1. Darwinisme en biologie
• Constitution du darwinisme
Cette vision du darwinisme, en particulier dans son opposition au lamarckisme, s'est constituée à partir de différentes lectures de l'œuvre de Darwin. En 1889, Alfred Russel Wallace (1823-1913), souvent considéré comme le co-découvreur de la sélection naturelle, écrit une vaste synthèse intitulée Darwinism dans laquelle il donne sa propre compréhension des mécanismes de l'évolution ou « descendance avec modification ». Demandant quels sont les « moyens particuliers qui ont produit le changement des espèces », Wallace souligne le pouvoir (the agency) de la sélection naturelle.
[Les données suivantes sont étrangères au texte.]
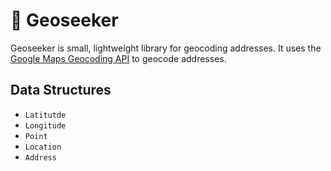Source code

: # 🧭 Geoseeker

Geoseeker is small, lightweight library for geocoding addresses. It uses
the [Google Maps Geocoding API](https://developers.google.com/maps/documentation/geocoding/overview)
to geocode
addresses.

## Data Structures

- `Latitutde`
- `Longitude`
- `Point`
- `Location`
- `Address`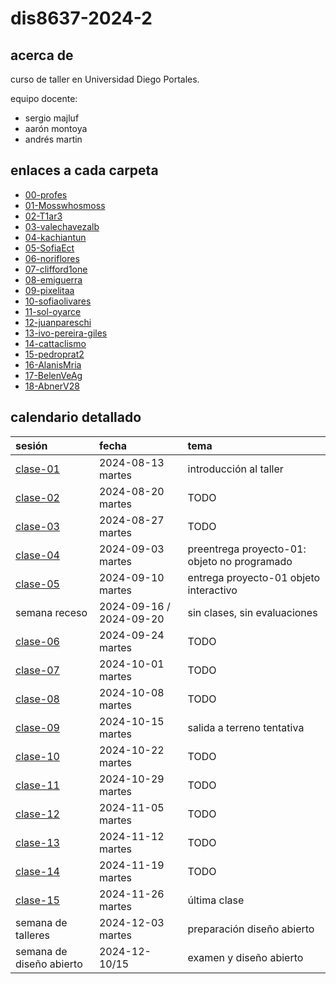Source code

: # dis8637-2024-2

## acerca de

curso de taller en Universidad Diego Portales.

equipo docente:

- sergio majluf
- aarón montoya
- andrés martin

## enlaces a cada carpeta

- [00-profes](./00-profes/)
- [01-Mosswhosmoss](./01-Mosswhosmoss/)
- [02-T1ar3](./02-T1ar3/)
- [03-valechavezalb](./03-valechavezalb/)
- [04-kachiantun](./04-kachiantun/)
- [05-SofiaEct](./05-SofiaEct/)
- [06-noriflores](./06-noriflores/)
- [07-clifford1one](./07-clifford1one/)
- [08-emiguerra](./08-emiguerra/)
- [09-pixelitaa](./09-pixelitaa/)
- [10-sofiaolivares](./10-sofiaolivares/)
- [11-sol-oyarce](./11-sol-oyarce/)
- [12-juanpareschi](./12-juanpareschi/)
- [13-ivo-pereira-giles](./13-ivo-pereira-giles/)
- [14-cattaclismo](./14-cattaclismo/)
- [15-pedroprat2](./15-pedroprat2/)
- [16-AlanisMria](./16-AlanisMria/)
- [17-BelenVeAg](./17-BelenVeAg/)
- [18-AbnerV28](./18-AbnerV28/)

## calendario detallado

| sesión                       | fecha                   | tema                                   |
| :--------------------------- | :---------------------- | :------------------------------------- |
| [clase-01](clases/clase-01/) | 2024-08-13 martes       | introducción al taller                       |
| [clase-02](clases/clase-02/) | 2024-08-20 martes       | TODO                                         |
| [clase-03](clases/clase-03/) | 2024-08-27 martes       | TODO                                         |
| [clase-04](clases/clase-04/) | 2024-09-03 martes       | preentrega proyecto-01: objeto no programado |
| [clase-05](clases/clase-05/) | 2024-09-10 martes       | entrega proyecto-01 objeto interactivo       |
| semana receso                | 2024-09-16 / 2024-09-20 | sin clases, sin evaluaciones                 |
| [clase-06](clases/clase-06/) | 2024-09-24 martes       | TODO                                         |
| [clase-07](clases/clase-07/) | 2024-10-01 martes       | TODO                                         |
| [clase-08](clases/clase-08/) | 2024-10-08 martes       | TODO                                         |
| [clase-09](clases/clase-09/) | 2024-10-15 martes       | salida a terreno tentativa                   |
| [clase-10](clases/clase-10/) | 2024-10-22 martes       | TODO                                         |
| [clase-11](clases/clase-11/) | 2024-10-29 martes       | TODO                                         |
| [clase-12](clases/clase-12/) | 2024-11-05 martes       | TODO                                         |
| [clase-13](clases/clase-13/) | 2024-11-12 martes       | TODO                                         |
| [clase-14](clases/clase-14/) | 2024-11-19 martes       | TODO                                         |
| [clase-15](clases/clase-15/) | 2024-11-26 martes       | última clase                                 |
| semana de talleres           | 2024-12-03 martes       | preparación diseño abierto                   |
| semana de diseño abierto     | 2024-12-10/15           | examen y diseño abierto                      |
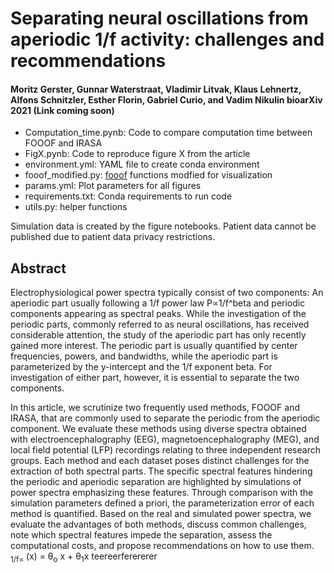 # Separating neural oscillations from aperiodic 1/f activity: challenges and recommendations 
#### Moritz Gerster, Gunnar Waterstraat, Vladimir Litvak, Klaus Lehnertz, Alfons Schnitzler, Esther Florin, Gabriel Curio, and Vadim Nikulin bioarXiv 2021 (Link coming soon)

- Computation_time.pynb: Code to compare computation time between FOOOF and IRASA
- FigX.pynb: Code to reproduce figure X from the article
- environment.yml: YAML file to create conda environment
- fooof_modified.py: [fooof](https://github.com/fooof-tools/fooof) functions modfied for visualization
- params.yml: Plot parameters for all figures
- requirements.txt: Conda requirements to run code
- utils.py: helper functions

Simulation data is created by the figure notebooks.
Patient data cannot be published due to patient data privacy restrictions.

## Abstract

Electrophysiological power spectra typically consist of two components: An aperiodic part usually following a 1/f power law P∝1/f^beta and periodic components appearing as spectral peaks. While the investigation of the periodic parts, commonly referred to as neural oscillations, has received considerable attention, the study of the aperiodic part has only recently gained more interest. The periodic part is usually quantified by center frequencies, powers, and bandwidths, while the aperiodic part is parameterized by the y-intercept and the 1/f exponent beta. For investigation of either part, however, it is essential to separate the two components.

In this article, we scrutinize two frequently used methods, FOOOF and IRASA, that are commonly used to separate the periodic from the aperiodic component. We evaluate these methods using diverse spectra obtained with electroencephalography (EEG), magnetoencephalography (MEG), and local field potential (LFP) recordings relating to three independent research groups. Each method and each dataset poses distinct challenges for the extraction of both spectral parts. The specific spectral features hindering the periodic and aperiodic separation are highlighted by simulations of power spectra emphasizing these features. Through comparison with the simulation parameters defined a priori, the parameterization error of each method is quantified. Based on the real and simulated power spectra, we evaluate the advantages of both methods, discuss common challenges, note which spectral features impede the separation, assess the computational costs, and propose recommendations on how to use them. <sub>1/f&Proportional;  </sub>(x) = &theta;<sub>o</sub> x + &theta;<sub>1</sub>x teereerferererer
Il s'oppose à tous les facteurs « lamarckiens » comme l'usage et le non-usage, ainsi qu'à ceux qui pensent que les lois de la variation et de l'hérédité commandent l'évolution. En redéfinissant l'orthodoxie darwinienne comme un sélectionnisme intégral, Wallace s'écarte de Darwin, lequel avait encouragé la recherche sur les variations dans le chapitre v de L'Origine des espèces. Le darwinisme est plus et autre chose que Darwin pris à la lettre. C'est une certaine philosophie de la nature, formulée à partir des thèses de Darwin.
C'est pourquoi la vision proposée par Wallace est contestée par George Romanes (1848-1894). Celui-ci est, pour sa part, convaincu que la sélection naturelle existe et qu'elle est non à l'origine des espèces, mais à l'origine des adaptations (l'apparition de l'aile de l'oiseau ou de la nageoire du dauphin). La spéciation lui paraît n'être qu'un processus tout à fait secondaire dans la nature, impliquant seulement l'émergence d'une barrière de fécondité. En réalité, Wallace et Romanes interprètent différemment une phrase située à la fin de l'introduction de L'Origine des espèces : « De plus, je suis entièrement convaincu que la sélection naturelle a été le plus important, mais pas le seul [the main, but not exclusive], moyen de modification. » Pour Wallace, la sélection naturelle a été « le principal » moyen de modification, alors qu […]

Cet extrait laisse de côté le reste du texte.